Data records:

[Start of section]

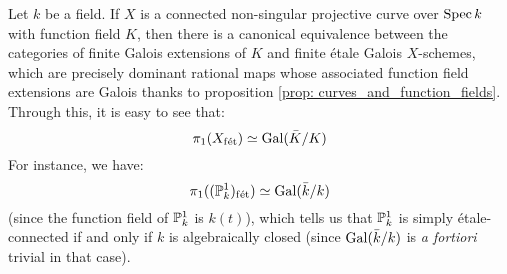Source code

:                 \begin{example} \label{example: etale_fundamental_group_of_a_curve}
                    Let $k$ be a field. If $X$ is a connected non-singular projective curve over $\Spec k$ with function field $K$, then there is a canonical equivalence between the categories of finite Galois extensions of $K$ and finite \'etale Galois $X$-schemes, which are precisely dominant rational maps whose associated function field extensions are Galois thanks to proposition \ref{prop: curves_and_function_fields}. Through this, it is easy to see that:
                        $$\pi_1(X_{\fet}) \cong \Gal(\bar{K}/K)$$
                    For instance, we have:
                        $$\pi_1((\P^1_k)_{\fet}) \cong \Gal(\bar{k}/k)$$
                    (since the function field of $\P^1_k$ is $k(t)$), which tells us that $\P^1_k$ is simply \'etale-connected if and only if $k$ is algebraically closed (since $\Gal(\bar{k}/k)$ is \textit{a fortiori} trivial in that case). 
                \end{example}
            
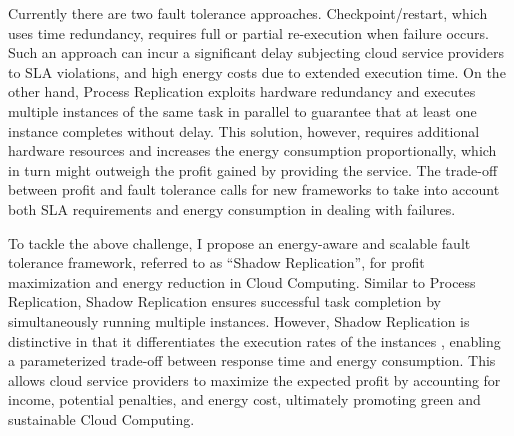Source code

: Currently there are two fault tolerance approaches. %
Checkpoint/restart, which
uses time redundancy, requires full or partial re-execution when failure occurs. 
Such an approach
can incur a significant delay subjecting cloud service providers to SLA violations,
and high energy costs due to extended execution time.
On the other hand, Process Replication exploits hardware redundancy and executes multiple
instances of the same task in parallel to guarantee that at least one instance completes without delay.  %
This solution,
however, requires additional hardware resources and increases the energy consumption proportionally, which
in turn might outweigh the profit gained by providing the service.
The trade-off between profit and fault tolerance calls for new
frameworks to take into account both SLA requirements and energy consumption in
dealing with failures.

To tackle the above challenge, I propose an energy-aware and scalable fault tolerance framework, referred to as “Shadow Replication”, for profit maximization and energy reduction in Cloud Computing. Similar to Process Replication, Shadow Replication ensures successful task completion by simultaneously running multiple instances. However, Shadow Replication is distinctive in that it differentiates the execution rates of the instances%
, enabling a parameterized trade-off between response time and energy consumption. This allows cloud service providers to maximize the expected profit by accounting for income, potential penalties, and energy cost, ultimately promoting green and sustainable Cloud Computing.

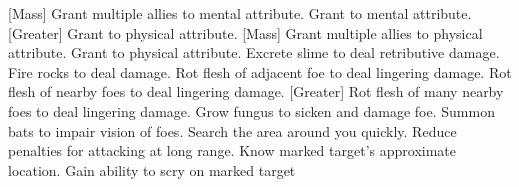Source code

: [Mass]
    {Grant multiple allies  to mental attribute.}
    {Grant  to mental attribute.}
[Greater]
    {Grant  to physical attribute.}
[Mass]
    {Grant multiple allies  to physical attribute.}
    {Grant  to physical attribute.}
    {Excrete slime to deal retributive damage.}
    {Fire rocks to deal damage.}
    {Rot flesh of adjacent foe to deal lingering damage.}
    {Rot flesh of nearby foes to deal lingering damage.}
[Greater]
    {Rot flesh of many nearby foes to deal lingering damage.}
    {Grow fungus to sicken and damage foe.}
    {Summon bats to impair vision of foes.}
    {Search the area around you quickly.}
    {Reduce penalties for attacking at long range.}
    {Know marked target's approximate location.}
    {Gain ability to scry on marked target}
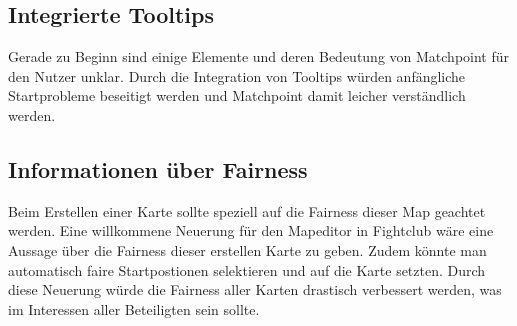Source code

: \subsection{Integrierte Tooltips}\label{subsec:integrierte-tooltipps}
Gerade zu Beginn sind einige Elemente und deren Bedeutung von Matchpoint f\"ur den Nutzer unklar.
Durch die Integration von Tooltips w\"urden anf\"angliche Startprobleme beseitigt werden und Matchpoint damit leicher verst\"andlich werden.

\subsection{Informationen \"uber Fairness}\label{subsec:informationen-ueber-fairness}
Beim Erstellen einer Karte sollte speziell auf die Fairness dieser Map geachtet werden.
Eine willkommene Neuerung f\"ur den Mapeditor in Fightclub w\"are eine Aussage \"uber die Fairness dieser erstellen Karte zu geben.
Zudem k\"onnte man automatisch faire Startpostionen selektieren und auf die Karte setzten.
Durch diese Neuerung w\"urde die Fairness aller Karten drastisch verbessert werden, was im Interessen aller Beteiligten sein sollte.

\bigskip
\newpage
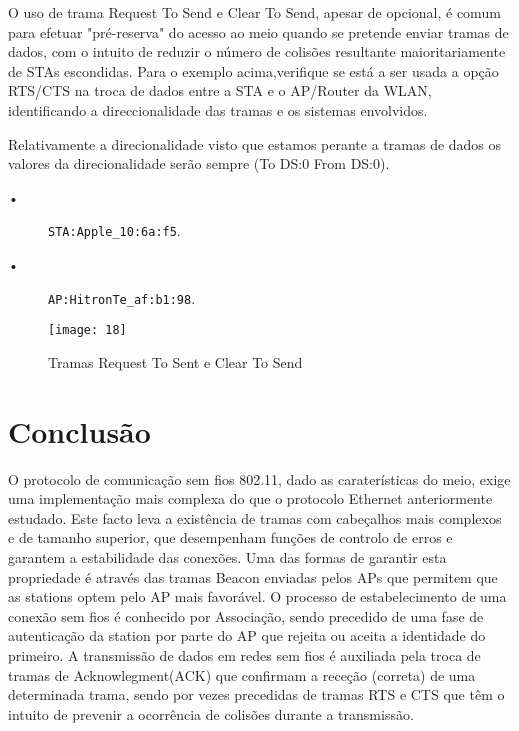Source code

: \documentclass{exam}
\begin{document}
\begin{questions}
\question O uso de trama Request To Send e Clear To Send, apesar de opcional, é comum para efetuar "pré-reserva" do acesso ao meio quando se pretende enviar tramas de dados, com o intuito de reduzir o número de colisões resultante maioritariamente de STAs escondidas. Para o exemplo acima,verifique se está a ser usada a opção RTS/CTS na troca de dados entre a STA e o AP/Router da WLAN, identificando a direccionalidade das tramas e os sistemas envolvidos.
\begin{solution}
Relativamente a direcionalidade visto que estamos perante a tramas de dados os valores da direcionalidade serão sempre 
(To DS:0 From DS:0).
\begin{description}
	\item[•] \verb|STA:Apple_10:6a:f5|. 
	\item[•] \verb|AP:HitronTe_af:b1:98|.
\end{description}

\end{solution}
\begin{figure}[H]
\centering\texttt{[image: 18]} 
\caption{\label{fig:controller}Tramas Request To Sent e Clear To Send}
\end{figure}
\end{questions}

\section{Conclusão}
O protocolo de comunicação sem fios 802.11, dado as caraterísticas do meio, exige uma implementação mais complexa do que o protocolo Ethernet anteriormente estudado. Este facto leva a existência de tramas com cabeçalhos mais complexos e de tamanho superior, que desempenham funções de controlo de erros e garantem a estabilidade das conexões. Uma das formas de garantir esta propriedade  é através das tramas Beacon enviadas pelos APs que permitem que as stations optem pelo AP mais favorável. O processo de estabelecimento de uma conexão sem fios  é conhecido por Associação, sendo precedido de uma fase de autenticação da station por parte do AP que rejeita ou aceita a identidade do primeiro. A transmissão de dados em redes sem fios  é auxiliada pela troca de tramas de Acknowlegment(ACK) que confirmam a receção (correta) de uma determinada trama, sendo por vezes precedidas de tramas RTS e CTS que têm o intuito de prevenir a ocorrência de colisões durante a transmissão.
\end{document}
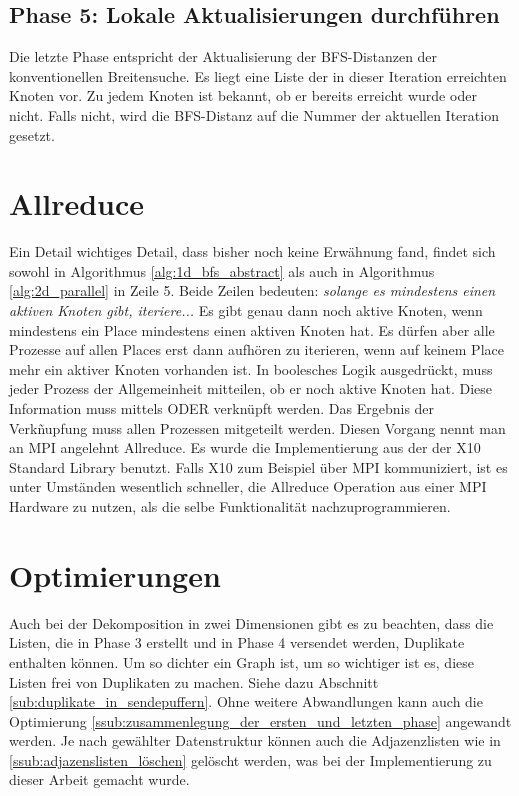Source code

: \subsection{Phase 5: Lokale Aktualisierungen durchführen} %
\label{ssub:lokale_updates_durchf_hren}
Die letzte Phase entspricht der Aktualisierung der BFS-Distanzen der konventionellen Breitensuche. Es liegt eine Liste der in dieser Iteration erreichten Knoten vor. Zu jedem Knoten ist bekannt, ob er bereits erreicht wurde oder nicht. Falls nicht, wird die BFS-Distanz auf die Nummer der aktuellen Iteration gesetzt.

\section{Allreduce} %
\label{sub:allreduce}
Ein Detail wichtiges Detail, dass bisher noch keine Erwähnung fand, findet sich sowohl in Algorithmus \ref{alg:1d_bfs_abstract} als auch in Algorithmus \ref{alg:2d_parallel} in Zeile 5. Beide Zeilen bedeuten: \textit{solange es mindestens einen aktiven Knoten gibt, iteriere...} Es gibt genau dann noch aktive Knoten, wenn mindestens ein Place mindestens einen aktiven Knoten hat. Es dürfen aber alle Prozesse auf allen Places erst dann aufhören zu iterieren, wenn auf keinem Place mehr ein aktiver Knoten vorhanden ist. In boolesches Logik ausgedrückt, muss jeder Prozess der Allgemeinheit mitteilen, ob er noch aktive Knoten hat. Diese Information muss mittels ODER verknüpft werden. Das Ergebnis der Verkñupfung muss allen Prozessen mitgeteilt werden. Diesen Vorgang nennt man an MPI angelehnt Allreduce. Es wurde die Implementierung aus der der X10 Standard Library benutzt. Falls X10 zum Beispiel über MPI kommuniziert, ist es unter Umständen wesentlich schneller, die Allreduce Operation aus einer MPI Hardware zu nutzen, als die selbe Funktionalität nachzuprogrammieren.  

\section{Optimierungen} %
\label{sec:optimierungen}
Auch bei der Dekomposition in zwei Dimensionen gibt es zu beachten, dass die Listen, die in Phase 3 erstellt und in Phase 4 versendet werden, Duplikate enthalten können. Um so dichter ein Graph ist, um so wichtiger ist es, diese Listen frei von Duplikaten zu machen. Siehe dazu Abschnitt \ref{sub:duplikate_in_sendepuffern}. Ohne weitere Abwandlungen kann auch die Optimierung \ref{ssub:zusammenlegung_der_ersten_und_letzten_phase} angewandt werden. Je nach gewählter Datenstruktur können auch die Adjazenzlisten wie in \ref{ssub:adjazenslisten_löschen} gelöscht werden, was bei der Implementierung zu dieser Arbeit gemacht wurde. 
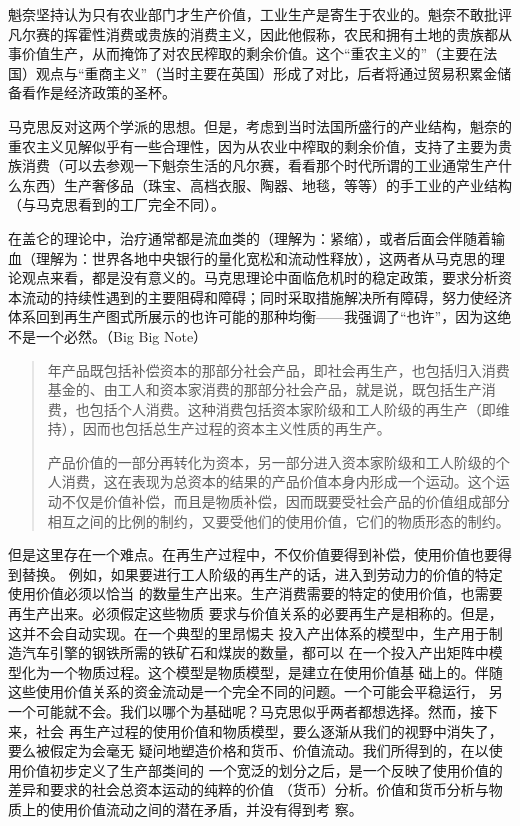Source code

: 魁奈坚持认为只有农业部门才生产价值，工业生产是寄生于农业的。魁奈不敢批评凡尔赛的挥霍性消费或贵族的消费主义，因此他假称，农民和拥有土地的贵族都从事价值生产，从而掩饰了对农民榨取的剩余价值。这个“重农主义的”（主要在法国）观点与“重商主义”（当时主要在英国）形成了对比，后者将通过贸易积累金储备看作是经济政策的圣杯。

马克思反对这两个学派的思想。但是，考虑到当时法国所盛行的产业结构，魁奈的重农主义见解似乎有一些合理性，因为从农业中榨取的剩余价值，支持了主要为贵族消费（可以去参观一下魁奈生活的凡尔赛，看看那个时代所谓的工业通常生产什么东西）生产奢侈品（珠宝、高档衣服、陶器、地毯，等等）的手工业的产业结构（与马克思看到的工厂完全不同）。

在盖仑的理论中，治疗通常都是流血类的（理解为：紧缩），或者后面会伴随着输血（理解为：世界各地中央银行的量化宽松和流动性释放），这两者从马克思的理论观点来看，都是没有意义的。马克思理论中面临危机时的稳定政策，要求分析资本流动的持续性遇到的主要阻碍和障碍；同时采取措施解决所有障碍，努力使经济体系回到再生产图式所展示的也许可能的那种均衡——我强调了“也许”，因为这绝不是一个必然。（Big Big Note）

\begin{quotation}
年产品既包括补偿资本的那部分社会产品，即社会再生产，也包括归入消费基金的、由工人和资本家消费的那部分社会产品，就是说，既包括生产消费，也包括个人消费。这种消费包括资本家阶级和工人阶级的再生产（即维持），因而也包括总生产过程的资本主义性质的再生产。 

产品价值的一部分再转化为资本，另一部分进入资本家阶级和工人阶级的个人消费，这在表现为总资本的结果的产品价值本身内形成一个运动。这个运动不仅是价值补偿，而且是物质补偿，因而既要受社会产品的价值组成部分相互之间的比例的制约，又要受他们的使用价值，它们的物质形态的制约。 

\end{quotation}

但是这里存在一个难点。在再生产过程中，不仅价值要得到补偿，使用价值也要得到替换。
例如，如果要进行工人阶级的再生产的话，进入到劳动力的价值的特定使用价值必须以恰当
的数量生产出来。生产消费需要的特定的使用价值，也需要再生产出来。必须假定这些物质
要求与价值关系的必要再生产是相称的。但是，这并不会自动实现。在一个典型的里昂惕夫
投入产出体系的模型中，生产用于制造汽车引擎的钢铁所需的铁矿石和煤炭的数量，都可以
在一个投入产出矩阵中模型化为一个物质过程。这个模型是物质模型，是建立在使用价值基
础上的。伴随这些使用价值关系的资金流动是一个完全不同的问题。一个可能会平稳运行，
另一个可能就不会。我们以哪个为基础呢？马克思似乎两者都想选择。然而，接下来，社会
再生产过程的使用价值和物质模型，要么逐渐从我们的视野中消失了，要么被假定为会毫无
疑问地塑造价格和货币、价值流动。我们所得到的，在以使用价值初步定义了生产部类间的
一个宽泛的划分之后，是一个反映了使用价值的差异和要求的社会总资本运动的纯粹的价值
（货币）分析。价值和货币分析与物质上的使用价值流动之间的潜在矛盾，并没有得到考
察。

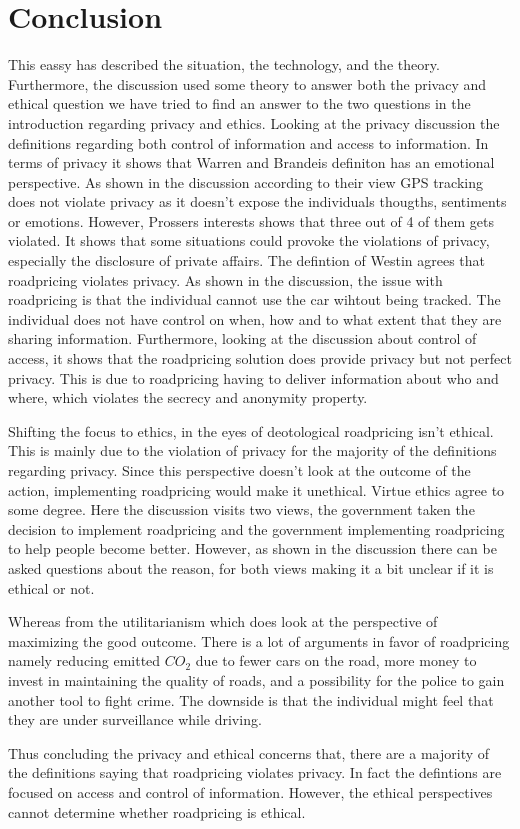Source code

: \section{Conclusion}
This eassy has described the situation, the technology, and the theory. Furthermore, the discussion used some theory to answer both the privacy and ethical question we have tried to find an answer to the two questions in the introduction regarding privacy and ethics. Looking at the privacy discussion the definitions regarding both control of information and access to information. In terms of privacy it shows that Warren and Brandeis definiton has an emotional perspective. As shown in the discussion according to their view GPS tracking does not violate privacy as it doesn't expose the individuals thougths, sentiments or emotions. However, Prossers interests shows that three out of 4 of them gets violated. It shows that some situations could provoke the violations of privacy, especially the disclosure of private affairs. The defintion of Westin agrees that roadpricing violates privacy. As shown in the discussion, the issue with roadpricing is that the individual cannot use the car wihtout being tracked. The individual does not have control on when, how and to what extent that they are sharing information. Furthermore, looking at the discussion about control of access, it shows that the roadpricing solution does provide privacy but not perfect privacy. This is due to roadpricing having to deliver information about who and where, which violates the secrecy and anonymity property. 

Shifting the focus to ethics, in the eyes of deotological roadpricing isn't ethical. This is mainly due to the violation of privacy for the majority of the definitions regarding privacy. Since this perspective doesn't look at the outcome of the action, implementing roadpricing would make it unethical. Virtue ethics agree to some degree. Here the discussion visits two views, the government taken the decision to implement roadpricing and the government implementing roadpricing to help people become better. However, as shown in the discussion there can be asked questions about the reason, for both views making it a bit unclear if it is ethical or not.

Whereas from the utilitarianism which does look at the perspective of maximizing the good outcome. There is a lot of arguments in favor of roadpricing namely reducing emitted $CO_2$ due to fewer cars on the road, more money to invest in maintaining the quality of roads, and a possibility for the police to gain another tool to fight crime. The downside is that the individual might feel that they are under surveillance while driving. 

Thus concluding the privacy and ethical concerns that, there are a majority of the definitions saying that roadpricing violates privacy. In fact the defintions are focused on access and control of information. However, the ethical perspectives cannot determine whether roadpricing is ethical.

[End of section]

Could you reproduce exactly the lines of the entries above, from the one with "flesh of adjacent" through the one with "fungus to sicken", and nothing else?

    {Rot flesh of adjacent foe to deal lingering damage.}
    {Rot flesh of nearby foes to deal lingering damage.}
[Greater]
    {Rot flesh of many nearby foes to deal lingering damage.}
    {Grow fungus to sicken and damage foe.}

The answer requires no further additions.